Source texts of formatted documents:
··········
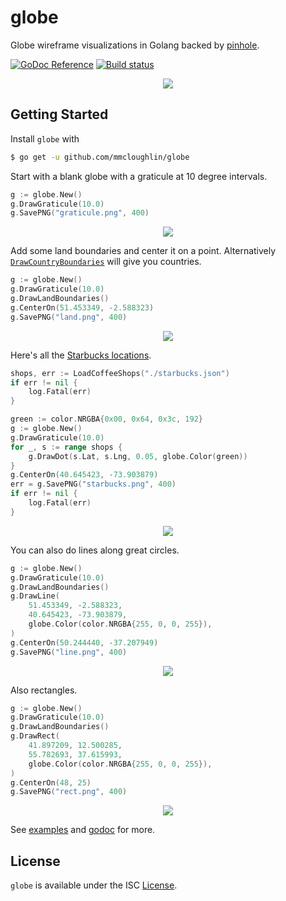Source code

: # globe

Globe wireframe visualizations in Golang backed by
[pinhole](https://github.com/tidwall/pinhole).

[![GoDoc Reference](http://img.shields.io/badge/godoc-reference-5272B4.svg?style=flat-square)](http://godoc.org/github.com/mmcloughlin/globe)
[![Build status](https://img.shields.io/travis/mmcloughlin/globe.svg?style=flat-square)](https://travis-ci.org/mmcloughlin/globe)





<p align="center"><img src="http://i.imgur.com/1xkWn2v.png" /></p>

## Getting Started

Install `globe` with

```sh
$ go get -u github.com/mmcloughlin/globe
```

Start with a blank globe with a graticule at 10 degree intervals.

```go
g := globe.New()
g.DrawGraticule(10.0)
g.SavePNG("graticule.png", 400)
```
<p align="center"><img src="http://i.imgur.com/XcfK1VI.png" /></p>

Add some land boundaries and center it on a point. Alternatively
[`DrawCountryBoundaries`](https://godoc.org/github.com/mmcloughlin/globe#Globe.DrawCountryBoundaries)
will give you countries.

```go
g := globe.New()
g.DrawGraticule(10.0)
g.DrawLandBoundaries()
g.CenterOn(51.453349, -2.588323)
g.SavePNG("land.png", 400)
```
<p align="center"><img src="http://i.imgur.com/VNsNySI.png" /></p>

Here's all the [Starbucks locations](https://github.com/mmcloughlin/starbucks).

```go
shops, err := LoadCoffeeShops("./starbucks.json")
if err != nil {
	log.Fatal(err)
}

green := color.NRGBA{0x00, 0x64, 0x3c, 192}
g := globe.New()
g.DrawGraticule(10.0)
for _, s := range shops {
	g.DrawDot(s.Lat, s.Lng, 0.05, globe.Color(green))
}
g.CenterOn(40.645423, -73.903879)
err = g.SavePNG("starbucks.png", 400)
if err != nil {
	log.Fatal(err)
}
```
<p align="center"><img src="http://i.imgur.com/FyZABLE.png" /></p>

You can also do lines along great circles.

```go
g := globe.New()
g.DrawGraticule(10.0)
g.DrawLandBoundaries()
g.DrawLine(
	51.453349, -2.588323,
	40.645423, -73.903879,
	globe.Color(color.NRGBA{255, 0, 0, 255}),
)
g.CenterOn(50.244440, -37.207949)
g.SavePNG("line.png", 400)
```
<p align="center"><img src="http://i.imgur.com/6WLCWv8.png" /></p>

Also rectangles.

```go
g := globe.New()
g.DrawGraticule(10.0)
g.DrawLandBoundaries()
g.DrawRect(
	41.897209, 12.500285,
	55.782693, 37.615993,
	globe.Color(color.NRGBA{255, 0, 0, 255}),
)
g.CenterOn(48, 25)
g.SavePNG("rect.png", 400)
```
<p align="center"><img src="http://i.imgur.com/KJfIl9l.png" /></p>

See [examples](examples/) and
[godoc](https://godoc.org/github.com/mmcloughlin/globe) for more.

## License

`globe` is available under the ISC [License](/LICENSE).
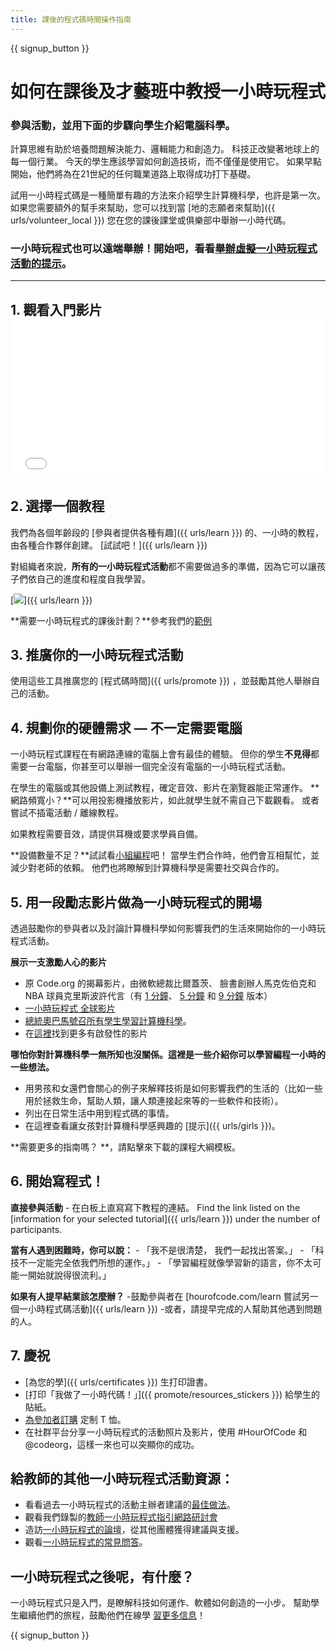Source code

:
 ```yaml
---
title: 課後的程式碼時間操作指南
---
```


{{ signup_button }}

# 如何在課後及才藝班中教授一小時玩程式

### 參與活動，並用下面的步驟向學生介紹電腦科學。

計算思維有助於培養問題解決能力、邏輯能力和創造力。 科技正改變著地球上的每一個行業。 今天的學生應該學習如何創造技術，而不僅僅是使用它。 如果早點開始，他們將為在21世紀的任何職業道路上取得成功打下基礎。

試用一小時程式碼是一種簡單有趣的方法來介紹學生計算機科學，也許是第一次。 如果您需要額外的幫手來幫助，您可以找到當 [地的志願者來幫助]({{ urls/volunteer_local }}) 您在您的課後課堂或俱樂部中舉辦一小時代碼。

### 一小時玩程式也可以遠端舉辦！開始吧，看看[舉辦虛擬一小時玩程式活動的提示](https://hourofcode.com/us/how-to/virtual)。

* * *

## 1. 觀看入門影片 <iframe width="500" height="255" src="//www.youtube.com/embed/SrnvvWDm73k" frameborder="0" allowfullscreen></iframe> 

## 2. 選擇一個教程

我們為各個年齡段的 [參與者提供各種有趣]({{ urls/learn }}) 的、一小時的教程，由各種合作夥伴創建。 [試試吧！]({{ urls/learn }})

對組織者來說，**所有的一小時玩程式活動**都不需要做過多的準備，因為它可以讓孩子們依自己的進度和程度自我學習。

[![](/images/fit-700/tutorials.png)]({{ urls/learn }})

**需要一小時玩程式的課後計劃？**參考我們的[範例](/files/AfterschoolEducatorLessonPlanOutline.docx)

## 3. 推廣你的一小時玩程式活動

使用這些工具推廣您的 [程式碼時間]({{ urls/promote }}) ，並鼓勵其他人舉辦自己的活動。

## 4. 規劃你的硬體需求 — 不一定需要電腦

一小時玩程式課程在有網路連線的電腦上會有最佳的體驗。 但你的學生**不見得**都需要一台電腦，你甚至可以舉辦一個完全沒有電腦的一小時玩程式活動。

在學生的電腦或其他設備上測試教程，確定音效、影片在瀏覽器能正常運作。 **網路頻寬小？**可以用投影機播放影片，如此就學生就不需自己下載觀看。 或者嘗試不插電活動 / 離線教程。

如果教程需要音效，請提供耳機或要求學員自備。

**設備數量不足？**試試看[小組編程](https://www.youtube.com/watch?v=vgkahOzFH2Q)吧！ 當學生們合作時，他們會互相幫忙，並減少對老師的依賴。 他們也將瞭解到計算機科學是需要社交與合作的。

## 5. 用一段勵志影片做為一小時玩程式的開場

透過鼓勵你的參與者以及討論計算機科學如何影響我們的生活來開始你的一小時玩程式活動。

**展示一支激勵人心的影片**

- 原 Code.org 的揭幕影片，由微軟總裁比爾蓋茨、 臉書創辦人馬克佐伯克和 NBA 球員克里斯波許代言（有 [1 分鐘](https://www.youtube.com/watch?v=qYZF6oIZtfc)、 [5 分鐘](https://www.youtube.com/watch?v=nKIu9yen5nc) 和 [9 分鐘](https://www.youtube.com/watch?v=dU1xS07N-FA) 版本）
- [一小時玩程式 全球影片](https://www.youtube.com/watch?v=KsOIlDT145A)
- [總統奧巴馬號召所有學生學習計算機科學](https://www.youtube.com/watch?v=6XvmhE1J9PY)。
- 在[這裡](https://www.youtube.com/playlist?list=PLzdnOPI1iJNfpD8i4Sx7U0y2MccnrNZuP)找到更多有啟發性的影片

**哪怕你對計算機科學一無所知也沒關係。這裡是一些介紹你可以學習編程一小時的一些想法。**

- 用男孩和女還們會關心的例子來解釋技術是如何影響我們的生活的（比如一些用於拯救生命，幫助人類，讓人類連接起來等的一些軟件和技術）。
- 列出在日常生活中用到程式碼的事情。
- 在這裡查看讓女孩對計算機科學感興趣的 [提示]({{ urls/girls }})。

**需要更多的指南嗎？ **，請點擊</a>來下載的課程大綱模板。</p> 

## 6. 開始寫程式！

**直接參與活動** - 在白板上直寫寫下教程的連結。 Find the link listed on the [information for your selected tutorial]({{ urls/learn }}) under the number of participants.

**當有人遇到困難時，你可以說：** - 「我不是很清楚， 我們一起找出答案。」 - 「科技不一定能完全依我們所想的運作。」 - 「學習編程就像學習新的語言，你不太可能一開始就說得很流利。」

**如果有人提早結業該怎麼辦？** -鼓勵參與者在 [hourofcode.com/learn 嘗試另一個一小時程式碼活動]({{ urls/learn }}) -或者，請提早完成的人幫助其他遇到問題的人。

## 7. 慶祝

- [為您的學]({{ urls/certificates }}) 生打印證書。
- [打印「我做了一小時代碼！」]({{ promote/resources_stickers }}) 給學生的貼紙。
- [為參加者訂購](https://www.amazon.com/stores/Code/page/8557B2A6-EBF2-4C9F-95C5-C3256FBA0220?ref_=ast_bln) 定制 T 恤。
- 在社群平台分享一小時玩程式的活動照片及影片，使用 #HourOfCode 和 @codeorg，這樣一來也可以突顯你的成功。

## 給教師的其他一小時玩程式活動資源：

- 看看過去一小時玩程式的活動主辦者建議的[最佳做法](http://www.slideshare.net/TeachCode/hour-of-code-best-practices-for-successful-educators-51273466)。
- 觀看我們錄製的[教師一小時玩程式指引網路研討會](https://youtu.be/EJeMeSW2-Mw)
- 造訪[一小時玩程式的論壇](http://forum.code.org/c/plc/hour-of-code)，從其他團體獲得建議與支援。
- 觀看[一小時玩程式的常見問答](https://support.code.org/hc/en-us/categories/200147083-Hour-of-Code)。

## 一小時玩程式之後呢，有什麼？

一小時玩程式只是入門，是瞭解科技如何運作、軟體如何創造的一小步。 幫助學生繼續他們的旅程，鼓勵他們在線學 [習更多信息](/beyond)！

{{ signup_button }}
··········
What you should do:
When a line contains the string "imgur", copy it from the records.

Result:
<p align="center"><img src="http://i.imgur.com/1xkWn2v.png" /></p>
<p align="center"><img src="http://i.imgur.com/XcfK1VI.png" /></p>
<p align="center"><img src="http://i.imgur.com/VNsNySI.png" /></p>
<p align="center"><img src="http://i.imgur.com/FyZABLE.png" /></p>
<p align="center"><img src="http://i.imgur.com/6WLCWv8.png" /></p>
<p align="center"><img src="http://i.imgur.com/KJfIl9l.png" /></p>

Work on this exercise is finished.